Directory containing hydrographs. Can be an outer directory, e.g. hydrographs that splits into scenario subdirs, or can be a single scenario subdir.

output_parent_dir

parent directory for the outputs. Can be anything, but two typical cases:

The directory containing hydro_dir, which puts the module_outputs at the same level as the hydrographs
If running in batches for single scenarios, may be hydro_dir, which just puts the module_outputs in hydro_dir

output_subdir

a sub-directory for the outputs, if for example we want module_output/EWR/V1 and module_output/EWR/V2

scenarios

NULL (default) or named list.

NULL- finds scenario names by parsing directory names in hydro_dir. If no internal directories, just stays in hydro_dir. This captures the two typical situations discussed for output_parent_dir. If there are other directories in hydro_dir that do not contain hydrological scenarios, should use a character vector.
named list of paths to files. names become scenario names, paths should be relative to hydro_dir. This allows unusual directory structures.

model_format

see EWR tool. One of:

'Standard time-series': (default, among other things accepts a csv with a Date column followed by gauge columns, with _flow or _level appended to the gauge number)
'IQQM - netcdf': in development, finds all netcdf files in hydro_dir. Should also work when hydro_dir is a .zip with netcdfs inside
'ten thousand year': old default (IQQM - NSW 10,000 years), works nearly the same as standard time-series
'All Bigmod': previously 'Bigmod - MDBA'
'Source - NSW (res.csv)'

outputType

list of strings or character vector defining what to save to disk.
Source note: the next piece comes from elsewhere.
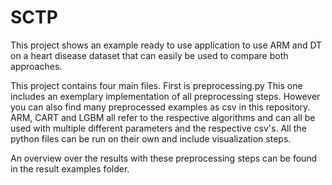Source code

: # SCTP
This project shows an example ready to use application to use ARM and DT on a heart disease dataset that can easily be used to compare both approaches.

This project contains four main files. First is preprocessing.py This one includes an exemplary implementation of all preprocessing steps. However you can also find many preprocessed examples as csv in this repository. ARM, CART and LGBM all refer to the respective algorithms and can all be used with multiple different parameters and the respective csv's. All the python files can be run on their own and include visualization steps.

An overview over the results with these preprocessing steps can be found in the result examples folder.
One or more of:

'none' (default), do not save outputs- ignored if in a list with others
'summary',
'yearly',
'all_events',
'all_successful_events',
'all_interEvents'
'all_successful_interEvents'

returnType

list of strings or character vector defining what to return to the active R session. Same options as outputType

scenarios_from

character, default 'directory' gets scenario names from directory names. If anything else, gets them from filenames (safest). Expect additional options in future, e.g from metadata.

file_search

character, regex for additional limitations on filenames. Useful to run a subset of scenarios or if several files have the extension defined by model_format, but only some are hydrographs.

fill_missing

logical, default FALSE. If TRUE, figures out the expected outputs and only runs those that are missing. Useful for long runs that might break.

extrameta

list, extra information to include in saved metadata documentation for the run. Default NULL.

rparallel

logical, default FALSE. If TRUE, parallelises over the scenarios in hydro_dir using furrr. To use, install furrr and set a future::plan() (likely multisession or multicore)

retries

Number of retries if there are errors. 0 is no retries, but still runs once. Default 2.

print_runs

logical, default FALSE. If true, print the set of runs to be done.

url

logical, default FALSE. If TRUE, scenarios needs to be a named list with full file paths (URLs). This bypasses the otherwise automatic prepending of hydro_dir onto a named scenario list.

Value

a list of dataframe(s) if returnType is not 'none', otherwise, NULL

Details

By far the cleanest way for this to work is to have your input hydrographs in a file structure with the directories defining the scenarios, and single or multiple hydrograph files within them. I.e. a structure that does not mix files of different scenarios in the final directory. If you have that structure, using scenarios_from = 'directory' will ensure your scenarios are named uniquely and output files are also unique and not mixed between scenarios. This is particularly important for parallelising, which depends on parallelling over scenarios. This structure is then retained in the output structure, making aggregation simpler as well. If for some reason you cannot establish this structure, set scenarios_from = 'file', and everythign will be given a unique name, but your life will probably be difficult when aggregating and other subsequent processing, requiring more work in scripts to make the appropriate comparisons.